May 17, 2014 - July 26, 2014
Ricardo Valverde was one of the most experimental artists to live and work in Los Angeles from the 1970s to the mid 1990s. Though primarily a photographer, he was an unprejudiced and highly experimental artist with regard to the medium of photography and to his chosen subject matter(s). This exhibition seeks to expand both on his uniqueness and on his contribution toward the critical and creative rethinking of photography. Because of the specific and often personal nature of his themes: the family; his wife, Esperanza; portraiture; self-portraiture; street, landscape, and cityscape; recordings of his neighborhood; traditions such as Day of the Dead; lowrider culture; and others, he has been read primarily as a documentary photographer, one who helped to shape the identity and visibility of Chicano culture and the social body since the 1970s.
That Valverde produced some of the most lasting and influential images related to his social and cultural context is unquestionable.
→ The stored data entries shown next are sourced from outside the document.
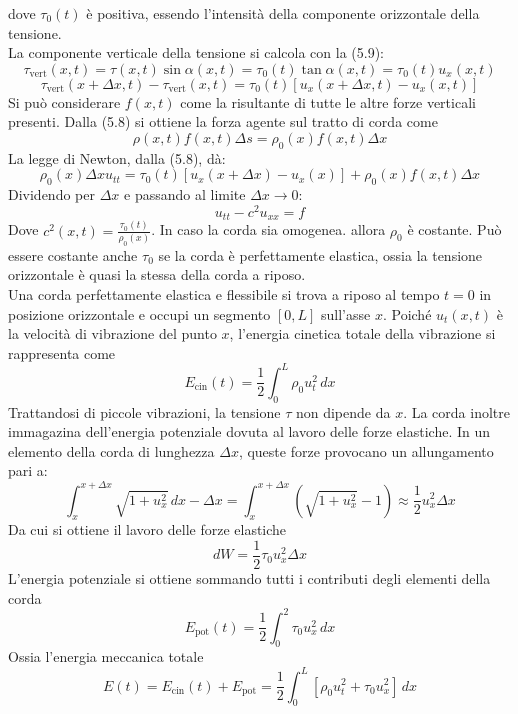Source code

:\documentclass[a4paper,12pt, draft]{article}
\theoremstyle{break}
\numberwithin{equation}{section}
\begin{document}
dove \(\tau_0(t)\) è positiva, essendo l'intensità della componente orizzontale della tensione. \\
La componente verticale della tensione si calcola con la (5.9):
\[
  \tau_{\text{vert}}(x,t) = \tau(x,t) \sin \alpha (x,t) = \tau_0(t) \tan \alpha (x,t) = \tau_0(t) u_x (x,t)
\]
\[
  \tau_{\text{vert}} (x + \Delta x, t) - \tau_{\text{vert}}(x,t) = \tau_0(t) [u_x(x+\Delta x, t) - u_x(x,t)]
\]
Si può considerare \(f(x,t)\) come la risultante di tutte le altre forze verticali presenti. Dalla (5.8) si ottiene la forza agente sul tratto di corda come 
\[
  \rho(x,t)f(x,t)\Delta s = \rho_0(x)f(x,t)\Delta x
\]
La legge di Newton, dalla (5.8), dà:
\[
\rho_0(x)\Delta x u_{tt} = \tau_0(t)[u_x(x+\Delta x) - u_x(x)] + \rho_0 (x)f(x,t) \Delta x
\]
Dividendo per \(\Delta x\) e passando al limite \(\Delta x \to 0\):
\begin{equation}
  u_{tt} - c^2u_{xx} = f
\end{equation} 
 Dove \(c^2(x,t) = \frac{\tau_0(t)}{\rho_0(x)}\). In caso la corda sia omogenea. allora \(\rho_0\) è costante. Può essere costante anche \(\tau_0\) se la corda è perfettamente elastica, ossia la tensione orizzontale è quasi la stessa della corda a riposo. \\
Una corda perfettamente elastica e flessibile si trova a riposo al tempo \(t = 0\) in posizione orizzontale e occupi un segmento \([0, L]\) sull'asse \(x\). Poiché \(u_t(x,t)\) è la velocità di vibrazione del punto \(x\), l'energia cinetica totale della vibrazione si rappresenta come 
\[
  E_{\text{cin}}(t) = \frac{1}{2}\int_0^L \rho_0 u^2_t \, dx
\]
Trattandosi di piccole vibrazioni, la tensione \(\tau\) non dipende da \(x\). La corda inoltre immagazina dell'energia potenziale dovuta al lavoro delle forze elastiche. In un elemento della corda di lunghezza \(\Delta x\), queste forze provocano un allungamento pari a:
\[
  \int_x^{x+\Delta x} \sqrt{1+u^2_x} \, dx - \Delta x = \int_x^{x + \Delta x} \left(\sqrt{1 + u_x^2} - 1\right) \approx \frac{1}{2} u_x^2 \Delta x
\]
Da cui si ottiene il lavoro delle forze elastiche
\[
  dW = \frac{1}{2} \tau_0u^2_x \Delta x
\]
L'energia potenziale si ottiene sommando tutti i contributi degli elementi della corda 
\begin{equation}
  E_{\text{pot}}(t) = \frac{1}{2} \int_0^2 \tau_0 u^2_x \, dx
\end{equation}
Ossia l'energia meccanica totale
\begin{equation}
  E(t) = E_{\text{cin}}(t) + E_{\text{pot}} = \frac{1}{2}\int_0^L [\rho_0 u^2_t + \tau_0 u^2_x] \, dx
\end{equation}
\end{document}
What this reassessment suggests is that the nature of his work was not subscribed to plain, “uncritical” documentary photography – a genre known for objectifying and exoticizing ‘the other’ or anything considered different. He also did not follow a Modernist approach.
What made his work contemporary and unique was his critical, inspired and experimental eye, a unique vision that was looking for ways to represent, create visibility, and interpret unselfconsciously, themes that were highly charged, multifaceted, and complex.
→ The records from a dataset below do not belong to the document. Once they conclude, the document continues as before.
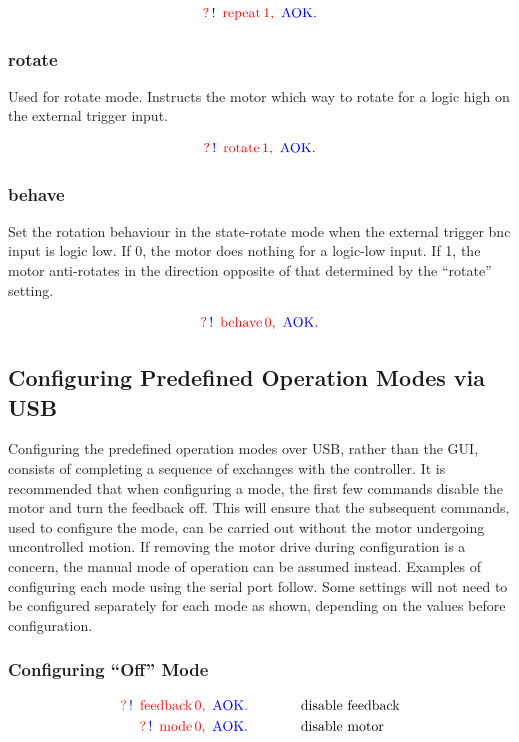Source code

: \documentclass[10pt]{article}
\newcommand{\comm}[3]{
\nonumber \textcolor{red}{?} \, \textcolor{blue}{!} \, \textcolor{red}{\text{ #1}} \,\textcolor{red}{\text{#2, }} \, \textcolor{blue}{\text{AOK.}} \, & \text{\hspace{0.5in}#3}}
\newcommand{\exchange}[2]{
\begin{equation}
 \nonumber \textcolor{red}{?} \, \textcolor{blue}{!} \, \textcolor{red}{\text { #1}} \,\textcolor{red}{\text{#2, }} \, \textcolor{blue}{\text{AOK.}}
 \end{equation}
}
\begin{document}
\exchange{repeat}{1}

\subsubsection{rotate}
\label{rotate}
Used for rotate mode.  Instructs the motor which way to rotate for a logic high on the external trigger input.   

\exchange{rotate}{1}

\subsubsection{behave}
\label{behave}
Set the rotation behaviour in the state-rotate mode when the external trigger bnc input is logic low.  If 0, the motor does nothing for a logic-low input.  If 1, the motor anti-rotates in the direction opposite of that determined by the ``rotate'' setting. 

\exchange{behave}{0} 


\subsection{Configuring Predefined Operation Modes via USB}
\label{Configuring_Predefined_Operation_Modes}
Configuring the predefined operation modes over USB, rather than the GUI, consists of completing a sequence of exchanges with the controller.  It is recommended that when configuring a mode, the first few commands disable the motor and turn the feedback off.  This will ensure that the subsequent commands, used to configure the mode, can be carried out without the motor undergoing uncontrolled motion.  If removing the motor drive during configuration is a concern, the manual mode of operation can be assumed instead.  Examples of configuring each mode using the serial port follow.  Some settings will not need to be configured separately for each mode as shown, depending on the values before configuration.    

\subsubsection{Configuring ``Off'' Mode}
\begin{align}
\comm{feedback}{0}{disable feedback} \\
\comm{mode}{0}{disable motor} \\
\nonumber
\end{align}
\end{document}
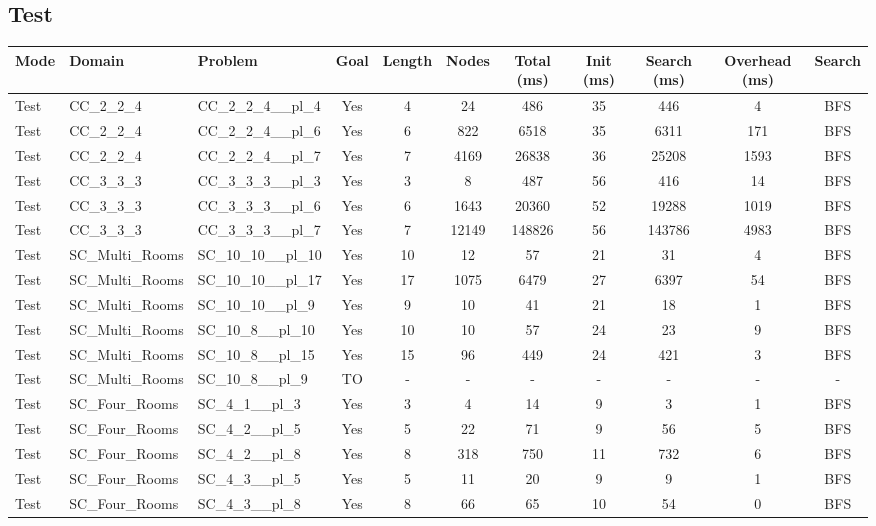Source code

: \documentclass{article}
\begin{document}
\subsection*{Test}
\begin{tabular}{lllcccccccc}
\toprule
Mode & Domain & Problem & Goal & Length & Nodes & Total (ms) & Init (ms) & Search (ms) & Overhead (ms) & Search \\
\midrule
Test & CC\_2\_2\_4 & CC\_2\_2\_4\_\_pl\_4 & Yes & 4 & 24 & 486 & 35 & 446 & 4 & BFS \\
Test & CC\_2\_2\_4 & CC\_2\_2\_4\_\_pl\_6 & Yes & 6 & 822 & 6518 & 35 & 6311 & 171 & BFS \\
Test & CC\_2\_2\_4 & CC\_2\_2\_4\_\_pl\_7 & Yes & 7 & 4169 & 26838 & 36 & 25208 & 1593 & BFS \\
Test & CC\_3\_3\_3 & CC\_3\_3\_3\_\_pl\_3 & Yes & 3 & 8 & 487 & 56 & 416 & 14 & BFS \\
Test & CC\_3\_3\_3 & CC\_3\_3\_3\_\_pl\_6 & Yes & 6 & 1643 & 20360 & 52 & 19288 & 1019 & BFS \\
Test & CC\_3\_3\_3 & CC\_3\_3\_3\_\_pl\_7 & Yes & 7 & 12149 & 148826 & 56 & 143786 & 4983 & BFS \\
Test & SC\_Multi\_Rooms & SC\_10\_10\_\_pl\_10 & Yes & 10 & 12 & 57 & 21 & 31 & 4 & BFS \\
Test & SC\_Multi\_Rooms & SC\_10\_10\_\_pl\_17 & Yes & 17 & 1075 & 6479 & 27 & 6397 & 54 & BFS \\
Test & SC\_Multi\_Rooms & SC\_10\_10\_\_pl\_9 & Yes & 9 & 10 & 41 & 21 & 18 & 1 & BFS \\
Test & SC\_Multi\_Rooms & SC\_10\_8\_\_pl\_10 & Yes & 10 & 10 & 57 & 24 & 23 & 9 & BFS \\
Test & SC\_Multi\_Rooms & SC\_10\_8\_\_pl\_15 & Yes & 15 & 96 & 449 & 24 & 421 & 3 & BFS \\
Test & SC\_Multi\_Rooms & SC\_10\_8\_\_pl\_9 & TO & - & - & - & - & - & - & - \\
Test & SC\_Four\_Rooms & SC\_4\_1\_\_pl\_3 & Yes & 3 & 4 & 14 & 9 & 3 & 1 & BFS \\
Test & SC\_Four\_Rooms & SC\_4\_2\_\_pl\_5 & Yes & 5 & 22 & 71 & 9 & 56 & 5 & BFS \\
Test & SC\_Four\_Rooms & SC\_4\_2\_\_pl\_8 & Yes & 8 & 318 & 750 & 11 & 732 & 6 & BFS \\
Test & SC\_Four\_Rooms & SC\_4\_3\_\_pl\_5 & Yes & 5 & 11 & 20 & 9 & 9 & 1 & BFS \\
Test & SC\_Four\_Rooms & SC\_4\_3\_\_pl\_8 & Yes & 8 & 66 & 65 & 10 & 54 & 0 & BFS \\

\end{tabular}
\end{document}
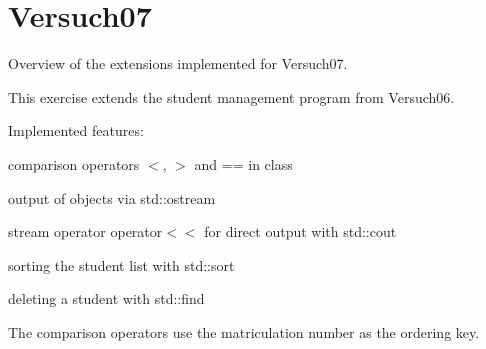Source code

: \chapter{Versuch07}
\hypertarget{versuch07}{}\label{versuch07}
Overview of the extensions implemented for Versuch07.

This exercise extends the student management program from Versuch06.

Implemented features\+:
\begin{DoxyItemize}
\item comparison operators {\ttfamily \texorpdfstring{$<$}{<}}, {\ttfamily \texorpdfstring{$>$}{>}} and {\ttfamily ==} in class 
\item output of  objects via {\ttfamily std\+::ostream}
\item stream operator {\ttfamily operator\texorpdfstring{$<$}{<}\texorpdfstring{$<$}{<}} for direct output with {\ttfamily std\+::cout}
\item sorting the student list with {\ttfamily std\+::sort}
\item deleting a student with {\ttfamily std\+::find}
\end{DoxyItemize}

The comparison operators use the matriculation number as the ordering key.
Valverde not only turned his attention to what had been made invisible and misrepresented in Chicano culture and its social body, but to difficult issues such as the queer as seen in the photographs and videos of his sister, Maya. He was unapologetic with the medium of photography and in this too he was a precursor. Whilst he truly understood the medium and explored its possibilities and limits: the eye of the camera; the unrestrained dark room; the multiplicity of supports; the surface of the photograph; he also went beyond it, and towards the end of his life photography became a truly interdisciplinary medium, a surface to be scratched and painted, and its images to be reinterpreted.
Cecilia Fajardo-Hill, Guest Curator
This exhibition is part of an ongoing partnership between the Vincent Price Art Museum (VPAM) at East Los Angeles College and the UCLA Chicano Studies Research Center (CSRC). The goal of the partnership is to facilitate critical exchanges between the two campuses and beyond, and also to engage audiences with Chicano art in both East L.A. and West L.A.